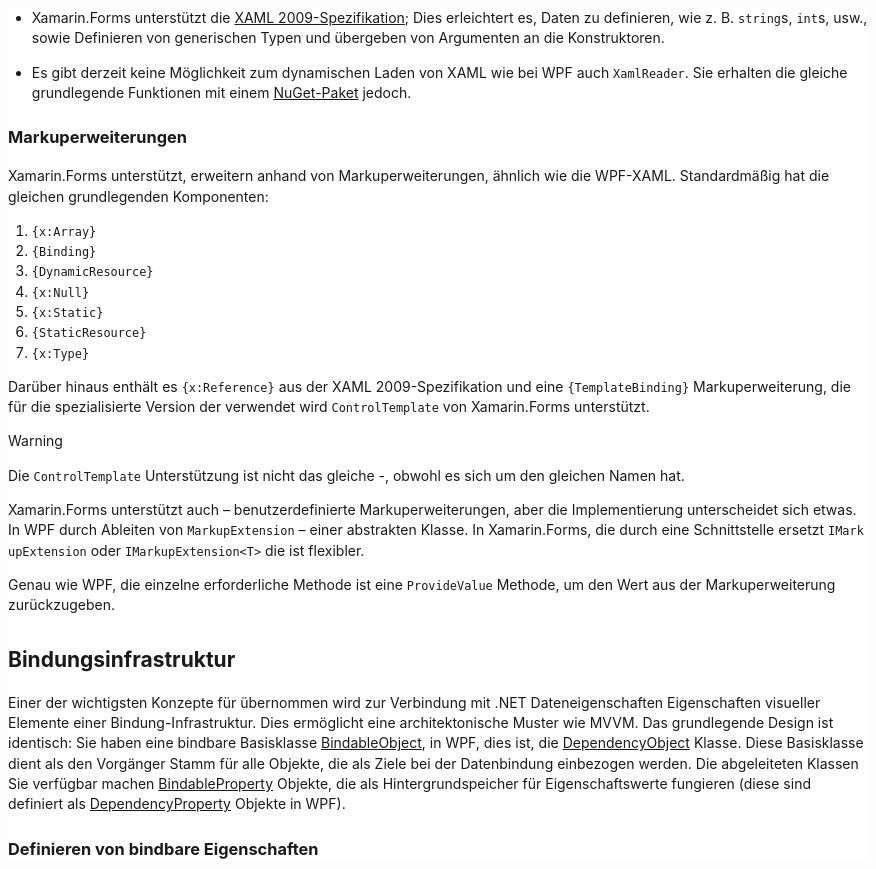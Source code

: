 - Xamarin.Forms unterstützt die [XAML 2009-Spezifikation](/dotnet/framework/xaml-services/xaml-2009-language-features/); Dies erleichtert es, Daten zu definieren, wie z. B. `string`s, `int`s, usw., sowie Definieren von generischen Typen und übergeben von Argumenten an die Konstruktoren.

- Es gibt derzeit keine Möglichkeit zum dynamischen Laden von XAML wie bei WPF auch `XamlReader`. Sie erhalten die gleiche grundlegende Funktionen mit einem [NuGet-Paket](https://www.nuget.org/packages/Xamarin.Forms.Dynamic/) jedoch.

### <a name="markup-extensions"></a>Markuperweiterungen

Xamarin.Forms unterstützt, erweitern anhand von Markuperweiterungen, ähnlich wie die WPF-XAML. Standardmäßig hat die gleichen grundlegenden Komponenten:

1. `{x:Array}`
2. `{Binding}`
3. `{DynamicResource}`
4. `{x:Null}`
5. `{x:Static}`
6. `{StaticResource}`
7. `{x:Type}`

Darüber hinaus enthält es `{x:Reference}` aus der XAML 2009-Spezifikation und eine `{TemplateBinding}` Markuperweiterung, die für die spezialisierte Version der verwendet wird `ControlTemplate` von Xamarin.Forms unterstützt.

> [!WARNING]
> Die `ControlTemplate` Unterstützung ist nicht das gleiche -, obwohl es sich um den gleichen Namen hat.

Xamarin.Forms unterstützt auch – benutzerdefinierte Markuperweiterungen, aber die Implementierung unterscheidet sich etwas. In WPF durch Ableiten von `MarkupExtension` – einer abstrakten Klasse. In Xamarin.Forms, die durch eine Schnittstelle ersetzt `IMarkupExtension` oder `IMarkupExtension<T>` die ist flexibler.

Genau wie WPF, die einzelne erforderliche Methode ist eine `ProvideValue` Methode, um den Wert aus der Markuperweiterung zurückzugeben.

## <a name="binding-infrastructure"></a>Bindungsinfrastruktur

Einer der wichtigsten Konzepte für übernommen wird zur Verbindung mit .NET Dateneigenschaften Eigenschaften visueller Elemente einer Bindung-Infrastruktur. Dies ermöglicht eine architektonische Muster wie MVVM. Das grundlegende Design ist identisch: Sie haben eine bindbare Basisklasse [BindableObject](xref:Xamarin.Forms.BindableObject), in WPF, dies ist, die [DependencyObject](https://msdn.microsoft.com/en-us/library/system.windows.dependencyobject(v=vs.110).aspx) Klasse. Diese Basisklasse dient als den Vorgänger Stamm für alle Objekte, die als Ziele bei der Datenbindung einbezogen werden. Die abgeleiteten Klassen Sie verfügbar machen [BindableProperty](xref:Xamarin.Forms.BindableProperty) Objekte, die als Hintergrundspeicher für Eigenschaftswerte fungieren (diese sind definiert als [DependencyProperty](https://msdn.microsoft.com/library/system.windows.dependencyproperty(v=vs.110).aspx) Objekte in WPF).

### <a name="defining-bindable-properties"></a>Definieren von bindbare Eigenschaften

——

*Goal of the exercise*: Scan the listing for the word "auch". Copy every line in which it appears.

*Solution*:
- Es gibt derzeit keine Möglichkeit zum dynamischen Laden von XAML wie bei WPF auch `XamlReader`. Sie erhalten die gleiche grundlegende Funktionen mit einem [NuGet-Paket](https://www.nuget.org/packages/Xamarin.Forms.Dynamic/) jedoch.
Xamarin.Forms unterstützt auch – benutzerdefinierte Markuperweiterungen, aber die Implementierung unterscheidet sich etwas. In WPF durch Ableiten von `MarkupExtension` – einer abstrakten Klasse. In Xamarin.Forms, die durch eine Schnittstelle ersetzt `IMarkupExtension` oder `IMarkupExtension<T>` die ist flexibler.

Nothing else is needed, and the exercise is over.